Pull out every line below that contains the word "letterpaper".

Extracted data entries:
━━━━━━━━━━

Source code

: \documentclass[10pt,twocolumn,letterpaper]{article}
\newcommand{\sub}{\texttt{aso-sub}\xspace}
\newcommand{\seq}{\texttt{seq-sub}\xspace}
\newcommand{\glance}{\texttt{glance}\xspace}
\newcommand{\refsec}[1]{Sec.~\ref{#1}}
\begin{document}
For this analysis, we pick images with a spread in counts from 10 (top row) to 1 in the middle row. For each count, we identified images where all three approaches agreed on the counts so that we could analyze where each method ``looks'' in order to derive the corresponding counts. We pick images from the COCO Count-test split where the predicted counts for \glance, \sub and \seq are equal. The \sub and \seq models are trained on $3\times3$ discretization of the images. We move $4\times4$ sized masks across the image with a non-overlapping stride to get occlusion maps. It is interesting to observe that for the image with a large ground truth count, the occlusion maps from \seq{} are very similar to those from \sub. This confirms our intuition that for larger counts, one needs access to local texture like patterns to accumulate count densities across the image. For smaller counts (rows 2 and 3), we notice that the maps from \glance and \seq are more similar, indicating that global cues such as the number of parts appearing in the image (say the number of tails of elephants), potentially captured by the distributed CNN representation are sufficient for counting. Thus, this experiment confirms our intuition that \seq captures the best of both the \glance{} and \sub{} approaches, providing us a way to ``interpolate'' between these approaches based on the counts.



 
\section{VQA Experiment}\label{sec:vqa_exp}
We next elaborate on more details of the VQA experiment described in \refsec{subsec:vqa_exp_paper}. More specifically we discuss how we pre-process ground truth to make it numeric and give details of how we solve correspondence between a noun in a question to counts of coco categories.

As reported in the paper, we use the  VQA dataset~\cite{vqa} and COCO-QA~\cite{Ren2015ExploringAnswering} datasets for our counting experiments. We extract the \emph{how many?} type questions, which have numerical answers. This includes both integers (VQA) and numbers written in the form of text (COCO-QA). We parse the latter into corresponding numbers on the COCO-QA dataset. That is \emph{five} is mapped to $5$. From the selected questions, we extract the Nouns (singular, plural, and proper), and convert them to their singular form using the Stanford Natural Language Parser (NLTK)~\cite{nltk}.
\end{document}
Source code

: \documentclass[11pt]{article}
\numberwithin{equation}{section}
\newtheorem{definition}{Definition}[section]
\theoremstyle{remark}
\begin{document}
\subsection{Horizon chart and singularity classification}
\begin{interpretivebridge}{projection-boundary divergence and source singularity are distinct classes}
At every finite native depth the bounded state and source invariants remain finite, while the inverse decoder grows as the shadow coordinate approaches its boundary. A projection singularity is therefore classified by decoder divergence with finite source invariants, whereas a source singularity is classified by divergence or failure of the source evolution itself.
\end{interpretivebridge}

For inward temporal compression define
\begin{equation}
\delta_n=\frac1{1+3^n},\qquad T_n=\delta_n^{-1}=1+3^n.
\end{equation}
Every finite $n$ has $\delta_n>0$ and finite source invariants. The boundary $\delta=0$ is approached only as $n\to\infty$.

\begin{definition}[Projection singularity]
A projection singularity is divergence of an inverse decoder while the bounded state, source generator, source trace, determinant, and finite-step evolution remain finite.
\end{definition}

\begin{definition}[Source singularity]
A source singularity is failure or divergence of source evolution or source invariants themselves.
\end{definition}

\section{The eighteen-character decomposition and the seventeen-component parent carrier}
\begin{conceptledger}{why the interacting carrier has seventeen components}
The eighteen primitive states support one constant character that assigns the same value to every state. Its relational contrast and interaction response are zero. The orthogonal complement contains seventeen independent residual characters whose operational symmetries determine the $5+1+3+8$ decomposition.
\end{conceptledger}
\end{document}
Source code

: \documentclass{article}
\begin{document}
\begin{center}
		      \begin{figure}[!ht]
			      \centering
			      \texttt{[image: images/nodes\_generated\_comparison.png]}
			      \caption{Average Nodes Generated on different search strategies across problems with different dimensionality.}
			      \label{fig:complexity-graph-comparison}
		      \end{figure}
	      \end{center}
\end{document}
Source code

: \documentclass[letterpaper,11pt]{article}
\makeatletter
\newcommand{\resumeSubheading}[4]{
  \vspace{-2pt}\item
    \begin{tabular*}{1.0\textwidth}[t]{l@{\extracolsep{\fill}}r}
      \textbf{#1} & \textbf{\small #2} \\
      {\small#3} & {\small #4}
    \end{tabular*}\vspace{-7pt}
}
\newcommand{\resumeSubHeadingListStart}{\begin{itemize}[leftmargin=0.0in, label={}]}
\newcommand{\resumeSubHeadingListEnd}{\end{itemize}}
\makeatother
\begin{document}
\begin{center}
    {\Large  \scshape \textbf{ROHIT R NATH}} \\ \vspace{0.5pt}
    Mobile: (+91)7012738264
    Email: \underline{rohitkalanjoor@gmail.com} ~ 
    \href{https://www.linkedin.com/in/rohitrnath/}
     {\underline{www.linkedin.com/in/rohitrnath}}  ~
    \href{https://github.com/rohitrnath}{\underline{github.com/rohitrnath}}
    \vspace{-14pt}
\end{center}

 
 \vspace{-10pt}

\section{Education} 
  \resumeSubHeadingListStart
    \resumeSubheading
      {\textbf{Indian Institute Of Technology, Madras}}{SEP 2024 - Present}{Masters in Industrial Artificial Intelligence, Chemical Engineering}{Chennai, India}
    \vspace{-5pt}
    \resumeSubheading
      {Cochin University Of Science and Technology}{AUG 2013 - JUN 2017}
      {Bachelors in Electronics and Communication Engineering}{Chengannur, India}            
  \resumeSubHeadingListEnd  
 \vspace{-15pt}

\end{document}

━━━━━━━━━━

=== Output of the task ===
: \documentclass[10pt,twocolumn,letterpaper]{article}
: \documentclass[letterpaper,11pt]{article}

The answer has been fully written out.